> [INFORMATION SHOWN]:
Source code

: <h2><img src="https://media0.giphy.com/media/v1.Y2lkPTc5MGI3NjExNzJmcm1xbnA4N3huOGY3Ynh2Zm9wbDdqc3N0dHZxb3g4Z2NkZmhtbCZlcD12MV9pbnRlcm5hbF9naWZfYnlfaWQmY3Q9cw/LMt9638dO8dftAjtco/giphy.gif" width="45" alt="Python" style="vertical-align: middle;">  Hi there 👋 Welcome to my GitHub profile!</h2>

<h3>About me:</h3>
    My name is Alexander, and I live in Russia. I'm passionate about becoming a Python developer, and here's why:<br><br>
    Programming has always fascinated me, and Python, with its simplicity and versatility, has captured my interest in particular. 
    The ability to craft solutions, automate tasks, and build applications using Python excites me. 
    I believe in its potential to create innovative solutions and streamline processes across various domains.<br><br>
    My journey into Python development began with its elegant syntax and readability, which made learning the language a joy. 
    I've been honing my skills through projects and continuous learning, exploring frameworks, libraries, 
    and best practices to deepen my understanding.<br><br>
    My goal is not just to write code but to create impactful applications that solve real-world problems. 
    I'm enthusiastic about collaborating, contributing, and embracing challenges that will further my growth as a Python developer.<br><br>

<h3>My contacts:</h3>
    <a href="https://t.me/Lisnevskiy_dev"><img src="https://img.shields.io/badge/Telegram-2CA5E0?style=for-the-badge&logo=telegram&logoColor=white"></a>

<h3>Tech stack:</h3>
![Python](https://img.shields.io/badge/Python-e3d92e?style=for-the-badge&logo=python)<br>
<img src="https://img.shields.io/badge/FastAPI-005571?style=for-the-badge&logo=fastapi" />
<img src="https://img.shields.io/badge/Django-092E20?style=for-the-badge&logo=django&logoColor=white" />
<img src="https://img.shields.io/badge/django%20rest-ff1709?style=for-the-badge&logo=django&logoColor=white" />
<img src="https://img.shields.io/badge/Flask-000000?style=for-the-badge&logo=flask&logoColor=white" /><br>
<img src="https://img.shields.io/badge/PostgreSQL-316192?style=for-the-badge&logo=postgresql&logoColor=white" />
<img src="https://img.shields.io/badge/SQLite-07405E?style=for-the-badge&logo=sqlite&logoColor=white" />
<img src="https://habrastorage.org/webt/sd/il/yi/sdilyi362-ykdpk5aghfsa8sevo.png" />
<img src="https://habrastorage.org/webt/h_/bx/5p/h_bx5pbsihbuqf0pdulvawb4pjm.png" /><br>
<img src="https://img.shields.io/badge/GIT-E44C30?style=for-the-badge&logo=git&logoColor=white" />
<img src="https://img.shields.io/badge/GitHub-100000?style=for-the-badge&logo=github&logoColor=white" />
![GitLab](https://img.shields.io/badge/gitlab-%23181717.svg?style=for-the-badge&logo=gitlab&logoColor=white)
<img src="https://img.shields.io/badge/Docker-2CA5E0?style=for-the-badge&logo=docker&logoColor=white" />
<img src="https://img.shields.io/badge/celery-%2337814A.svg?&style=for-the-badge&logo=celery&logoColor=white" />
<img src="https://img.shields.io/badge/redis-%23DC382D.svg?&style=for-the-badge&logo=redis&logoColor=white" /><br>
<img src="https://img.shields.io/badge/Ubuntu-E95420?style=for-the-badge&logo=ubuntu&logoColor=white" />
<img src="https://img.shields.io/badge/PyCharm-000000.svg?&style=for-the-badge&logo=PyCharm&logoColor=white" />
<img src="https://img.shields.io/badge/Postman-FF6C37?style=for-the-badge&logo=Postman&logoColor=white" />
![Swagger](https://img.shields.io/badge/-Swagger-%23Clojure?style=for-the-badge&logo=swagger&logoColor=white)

> [REQUIRED ACTION]:
Give back the whole listing above, identical in every line.

> [OUTPUT BELOW]:
Source code

: <h2><img src="https://media0.giphy.com/media/v1.Y2lkPTc5MGI3NjExNzJmcm1xbnA4N3huOGY3Ynh2Zm9wbDdqc3N0dHZxb3g4Z2NkZmhtbCZlcD12MV9pbnRlcm5hbF9naWZfYnlfaWQmY3Q9cw/LMt9638dO8dftAjtco/giphy.gif" width="45" alt="Python" style="vertical-align: middle;">  Hi there 👋 Welcome to my GitHub profile!</h2>

<h3>About me:</h3>
    My name is Alexander, and I live in Russia. I'm passionate about becoming a Python developer, and here's why:<br><br>
    Programming has always fascinated me, and Python, with its simplicity and versatility, has captured my interest in particular. 
    The ability to craft solutions, automate tasks, and build applications using Python excites me. 
    I believe in its potential to create innovative solutions and streamline processes across various domains.<br><br>
    My journey into Python development began with its elegant syntax and readability, which made learning the language a joy. 
    I've been honing my skills through projects and continuous learning, exploring frameworks, libraries, 
    and best practices to deepen my understanding.<br><br>
    My goal is not just to write code but to create impactful applications that solve real-world problems. 
    I'm enthusiastic about collaborating, contributing, and embracing challenges that will further my growth as a Python developer.<br><br>

<h3>My contacts:</h3>
    <a href="https://t.me/Lisnevskiy_dev"><img src="https://img.shields.io/badge/Telegram-2CA5E0?style=for-the-badge&logo=telegram&logoColor=white"></a>

<h3>Tech stack:</h3>
![Python](https://img.shields.io/badge/Python-e3d92e?style=for-the-badge&logo=python)<br>
<img src="https://img.shields.io/badge/FastAPI-005571?style=for-the-badge&logo=fastapi" />
<img src="https://img.shields.io/badge/Django-092E20?style=for-the-badge&logo=django&logoColor=white" />
<img src="https://img.shields.io/badge/django%20rest-ff1709?style=for-the-badge&logo=django&logoColor=white" />
<img src="https://img.shields.io/badge/Flask-000000?style=for-the-badge&logo=flask&logoColor=white" /><br>
<img src="https://img.shields.io/badge/PostgreSQL-316192?style=for-the-badge&logo=postgresql&logoColor=white" />
<img src="https://img.shields.io/badge/SQLite-07405E?style=for-the-badge&logo=sqlite&logoColor=white" />
<img src="https://habrastorage.org/webt/sd/il/yi/sdilyi362-ykdpk5aghfsa8sevo.png" />
<img src="https://habrastorage.org/webt/h_/bx/5p/h_bx5pbsihbuqf0pdulvawb4pjm.png" /><br>
<img src="https://img.shields.io/badge/GIT-E44C30?style=for-the-badge&logo=git&logoColor=white" />
<img src="https://img.shields.io/badge/GitHub-100000?style=for-the-badge&logo=github&logoColor=white" />
![GitLab](https://img.shields.io/badge/gitlab-%23181717.svg?style=for-the-badge&logo=gitlab&logoColor=white)
<img src="https://img.shields.io/badge/Docker-2CA5E0?style=for-the-badge&logo=docker&logoColor=white" />
<img src="https://img.shields.io/badge/celery-%2337814A.svg?&style=for-the-badge&logo=celery&logoColor=white" />
<img src="https://img.shields.io/badge/redis-%23DC382D.svg?&style=for-the-badge&logo=redis&logoColor=white" /><br>
<img src="https://img.shields.io/badge/Ubuntu-E95420?style=for-the-badge&logo=ubuntu&logoColor=white" />
<img src="https://img.shields.io/badge/PyCharm-000000.svg?&style=for-the-badge&logo=PyCharm&logoColor=white" />
<img src="https://img.shields.io/badge/Postman-FF6C37?style=for-the-badge&logo=Postman&logoColor=white" />
![Swagger](https://img.shields.io/badge/-Swagger-%23Clojure?style=for-the-badge&logo=swagger&logoColor=white)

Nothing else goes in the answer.